A Pilot Study for Collection of Anti-Influenza A Immune Plasma

Influenza A Virus Infection Clinical Trial

Official title:

A Pilot Study for Collection of Anti-Influenza A Immune Plasma

Clinical Trial Details — Status: Completed

Administrative data

• NCT number: NCT00984451
• Other study ID #: 09-I-0226
• Secondary ID: 09-I-0226IRC001
• Status: Completed
• Start date: September 2009
• Est. completion date: December 2018

Study information

• Verified date: August 2019
• Source: National Institute of Allergy and Infectious Diseases (NIAID)
• Contact: n/a
• Is FDA regulated: No
• Study type: Observational

Clinical Trial Summary

Background:

• The influenza A virus can cause infections that lead to fever, cough, muscle aches, diarrhea, and headaches, and can even be fatal in some people. Seasonal influenza kills an estimated 36,000 people in the United States each year. In addition, more than 200,000 people are hospitalized for flu-related complications. Influenza A has a substantial health effect on every age group.
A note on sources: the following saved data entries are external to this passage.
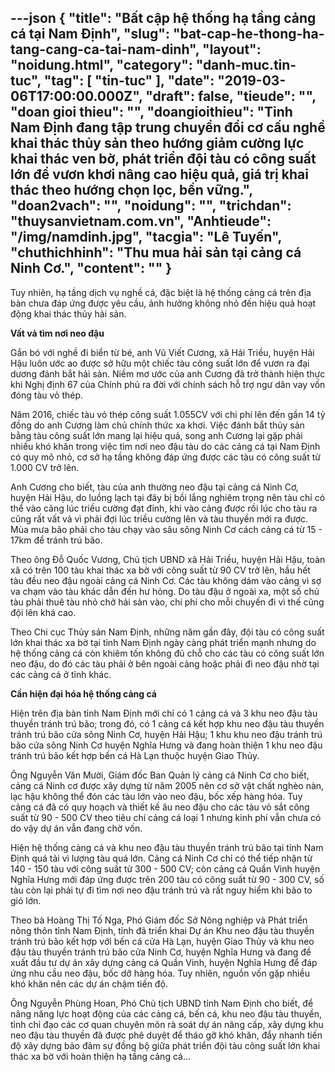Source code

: ---json
{
    "title": "Bất cập hệ thống hạ tầng cảng cá tại Nam Định",
    "slug": "bat-cap-he-thong-ha-tang-cang-ca-tai-nam-dinh",
    "layout": "noidung.html",
    "category": "danh-muc.tin-tuc",
    "tag": [
        "tin-tuc"
    ],
    "date": "2019-03-06T17:00:00.000Z",
    "draft": false,
    "tieude": "",
    "doan gioi thieu": "",
    "doangioithieu": "Tỉnh Nam Định đang tập trung chuyển đổi cơ cấu nghề khai thác thủy sản theo hướng giảm cường lực khai thác ven bờ, phát triển đội tàu có công suất lớn để vươn khơi nâng cao hiệu quả, giá trị khai thác theo hướng chọn lọc, bền vững.",
    "doan2vach": "",
    "noidung": "",
    "trichdan": "thuysanvietnam.com.vn",
    "Anhtieude": "/img/namdinh.jpg",
    "tacgia": "Lê Tuyến",
    "chuthichhinh": "Thu mua hải sản tại cảng cá Ninh Cơ.",
    "__content__": ""
}
---
<p>Tuy nhi&ecirc;n, hạ tầng dịch vụ nghề c&aacute;, đặc biệt l&agrave; hệ thống cảng c&aacute; tr&ecirc;n địa b&agrave;n chưa đ&aacute;p ứng được y&ecirc;u cầu, ảnh hưởng kh&ocirc;ng nhỏ đến hiệu quả hoạt động khai th&aacute;c thủy hải sản.</p>

<p><strong>Vất vả t&igrave;m nơi neo đậu</strong></p>

<p>Gắn b&oacute; với nghề đi biển từ b&eacute;, anh Vũ Viết Cương, x&atilde; Hải Triều, huyện Hải Hậu lu&ocirc;n ước ao được sở hữu một chiếc t&agrave;u c&ocirc;ng suất lớn để vươn ra đại dương đ&aacute;nh bắt hải sản. Niềm mơ ước của anh Cương đ&atilde; trở th&agrave;nh hiện thực khi Nghị định 67 của Ch&iacute;nh phủ ra đời với ch&iacute;nh s&aacute;ch hỗ trợ ngư d&acirc;n vay vốn đ&oacute;ng t&agrave;u vỏ th&eacute;p.</p>

<p>Năm 2016, chiếc t&agrave;u vỏ th&eacute;p c&ocirc;ng suất 1.055CV với chi ph&iacute; l&ecirc;n đến gần 14 tỷ đồng do anh Cương l&agrave;m chủ ch&iacute;nh thức xa khơi. Việc đ&aacute;nh bắt thủy sản bằng t&agrave;u c&ocirc;ng suất lớn mang lại hiệu quả, song anh Cương lại gặp phải nhiều kh&oacute; khăn trong việc t&igrave;m nơi neo đậu t&agrave;u do c&aacute;c cảng c&aacute; tại Nam Định c&oacute; quy m&ocirc; nhỏ, cơ sở hạ tầng kh&ocirc;ng đ&aacute;p ứng được c&aacute;c t&agrave;u c&oacute; c&ocirc;ng suất từ 1.000 CV trở l&ecirc;n.</p>

<p>Anh Cương cho biết, t&agrave;u của anh thường neo đậu tại cảng c&aacute; Ninh Cơ, huyện Hải Hậu, do luồng lạch tại đ&acirc;y bị bồi lắng nghi&ecirc;m trọng n&ecirc;n t&agrave;u chỉ c&oacute; thể v&agrave;o cảng l&uacute;c triều cường đạt đỉnh, khi v&agrave;o cảng được rồi l&uacute;c cho t&agrave;u ra cũng rất vất vả v&igrave; phải đợi l&uacute;c triều cường l&ecirc;n v&agrave; t&agrave;u thuyền mới ra được. M&ugrave;a mưa b&atilde;o phải cho t&agrave;u chạy v&agrave;o s&acirc;u s&ocirc;ng Ninh Cơ c&aacute;ch cảng c&aacute; từ 15 - 17km để tr&aacute;nh tr&uacute; b&atilde;o.</p>

<p>Theo &ocirc;ng Đỗ Quốc Vương, Chủ tịch UBND x&atilde; Hải Triều, huyện Hải Hậu, to&agrave;n x&atilde; c&oacute; tr&ecirc;n 100 t&agrave;u khai th&aacute;c xa bờ với c&ocirc;ng suất từ 90 CV trở l&ecirc;n, hầu hết t&agrave;u đều neo đậu ngo&agrave;i cảng c&aacute; Ninh Cơ. C&aacute;c t&agrave;u kh&ocirc;ng d&aacute;m v&agrave;o cảng v&igrave; sợ va chạm v&agrave;o t&agrave;u kh&aacute;c dẫn đến hư hỏng. Do&nbsp;t&agrave;u đậu ở ngo&agrave;i xa, một số chủ t&agrave;u phải thu&ecirc; t&agrave;u nhỏ chở hải sản v&agrave;o, chi ph&iacute; cho mỗi chuyến đi v&igrave; thế cũng đội l&ecirc;n kh&aacute; cao.</p>

<p>Theo Chi cục Thủy sản Nam Định, những năm gần đ&acirc;y, đội t&agrave;u c&oacute; c&ocirc;ng suất lớn khai th&aacute;c xa bờ tại tỉnh Nam Định ng&agrave;y c&agrave;ng ph&aacute;t triển mạnh nhưng do hệ thống cảng c&aacute; c&ograve;n khi&ecirc;m tốn kh&ocirc;ng đủ chỗ cho c&aacute;c t&agrave;u c&oacute; c&ocirc;ng suất lớn neo đậu, do đ&oacute; c&aacute;c t&agrave;u phải ở b&ecirc;n ngo&agrave;i cảng hoặc phải đi neo đậu nhờ tại c&aacute;c cảng c&aacute; ở tỉnh kh&aacute;c.</p>

<p><strong>Cần hiện đại h&oacute;a hệ thống cảng c&aacute;</strong></p>

<p>Hiện tr&ecirc;n địa b&agrave;n tỉnh Nam Định mới chỉ c&oacute; 1 cảng c&aacute; v&agrave; 3 khu neo đậu t&agrave;u thuyền tr&aacute;nh tr&uacute; b&atilde;o; trong đ&oacute;, c&oacute; 1 cảng c&aacute; kết hợp khu neo đậu t&agrave;u thuyền tr&aacute;nh tr&uacute; b&atilde;o cửa s&ocirc;ng Ninh Cơ, huyện Hải Hậu; 1 khu khu neo đậu tr&aacute;nh tr&uacute; b&atilde;o cửa s&ocirc;ng Ninh Cơ huyện Nghĩa Hưng v&agrave; đang ho&agrave;n thiện 1 khu neo đậu tr&aacute;nh tr&uacute; b&atilde;o kết hợp bến c&aacute; H&agrave; Lạn thuộc huyện Giao Thủy.</p>

<p>&Ocirc;ng Nguyễn Văn Mười, Gi&aacute;m đốc Ban Quản l&yacute; cảng c&aacute; Ninh Cơ cho biết, cảng c&aacute; Ninh cơ được x&acirc;y dựng từ năm 2005 n&ecirc;n cơ sở vật chất ngh&egrave;o n&agrave;n, lạc hậu kh&ocirc;ng thể đ&oacute;n c&aacute;c t&agrave;u lớn v&agrave;o neo đậu, bốc xếp h&agrave;ng h&oacute;a. Tuy cảng c&aacute; đ&atilde; c&oacute; quy hoạch v&agrave; thiết kế &acirc;u neo đậu cho c&aacute;c t&agrave;u vỏ sắt c&ocirc;ng suất từ 90 - 500 CV theo ti&ecirc;u ch&iacute; cảng c&aacute; loại 1 nhưng kinh ph&iacute; vẫn chưa c&oacute; do vậy dự &aacute;n vẫn đang chờ vốn.</p>

<p>Hiện hệ thống cảng c&aacute; v&agrave; khu neo đậu t&agrave;u thuyền tr&aacute;nh tr&uacute; b&atilde;o tại tỉnh Nam Định qu&aacute; tải v&igrave; lượng t&agrave;u qu&aacute; lớn. Cảng c&aacute; Ninh Cơ chỉ c&oacute; thể tiếp nhận từ 140 - 150 t&agrave;u với c&ocirc;ng suất từ 300 - 500 CV; c&ograve;n cảng c&aacute; Quần Vinh huyện Nghĩa Hưng mới đ&aacute;p ứng được tr&ecirc;n 200 t&agrave;u c&oacute; c&ocirc;ng suất từ 90 - 300 CV, số t&agrave;u c&ograve;n lại phải tự đi t&igrave;m nơi neo đậu tr&aacute;nh tr&uacute; v&agrave; rất nguy hiểm khi b&atilde;o to gi&oacute; lớn.</p>

<p>Theo b&agrave; Ho&agrave;ng Thị Tố Nga, Ph&oacute; Gi&aacute;m đốc Sở N&ocirc;ng nghiệp v&agrave; Ph&aacute;t triển n&ocirc;ng th&ocirc;n tỉnh Nam Định, tỉnh đ&atilde; triển khai Dự &aacute;n Khu neo đậu t&agrave;u thuyền tr&aacute;nh tr&uacute; b&atilde;o kết hợp với bến c&aacute; cửa H&agrave; Lạn, huyện Giao Thủy v&agrave; khu neo đậu t&agrave;u thuyền tr&aacute;nh tr&uacute; b&atilde;o cửa Ninh Cơ, huyện Nghĩa Hưng v&agrave; đang đề xuất đầu tư dự &aacute;n x&acirc;y dựng cảng c&aacute; Quần Vinh, huyện Nghĩa Hưng để đ&aacute;p ứng nhu cầu neo đậu, bốc dỡ h&agrave;ng h&oacute;a. Tuy nhi&ecirc;n, nguồn vốn gặp nhiều kh&oacute; khăn n&ecirc;n c&aacute;c dự &aacute;n chậm tiến độ.</p>

<p>&Ocirc;ng Nguyễn Ph&ugrave;ng Hoan, Ph&oacute; Chủ tịch UBND tỉnh Nam Định cho biết, để n&acirc;ng năng lực hoạt động của c&aacute;c cảng c&aacute;, bến c&aacute;, khu neo đậu t&agrave;u thuyền, tỉnh chỉ đạo c&aacute;c cơ quan chuy&ecirc;n m&ocirc;n r&agrave; so&aacute;t dự &aacute;n n&acirc;ng cấp, x&acirc;y dựng khu neo đậu t&agrave;u thuyền đ&atilde; được ph&ecirc; duyệt để th&aacute;o gỡ kh&oacute; khăn, đẩy nhanh tiến độ x&acirc;y dựng bảo đảm sự đồng bộ giữa ph&aacute;t triển đội t&agrave;u c&ocirc;ng suất lớn khai th&aacute;c xa bờ với ho&agrave;n thiện hạ tầng cảng c&aacute;...</p>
• Currently, treatments are available for influenza A, but there is concern that the rate of complications or even death from this infection is still high despite treatment, and that over time this virus may become resistant to these treatments. Researchers are interested in developing a possible new treatment that uses antibodies against influenza A virus.

Objectives:

• To collect plasma (the liquid component of blood containing antibodies) from people who have high levels of antibodies against the influenza A virus because they either have been previously infected with the virus or have been vaccinated against the infection.

Eligibility:

• Healthy male volunteers between 18 and 60 years of age who are eligible to donate blood.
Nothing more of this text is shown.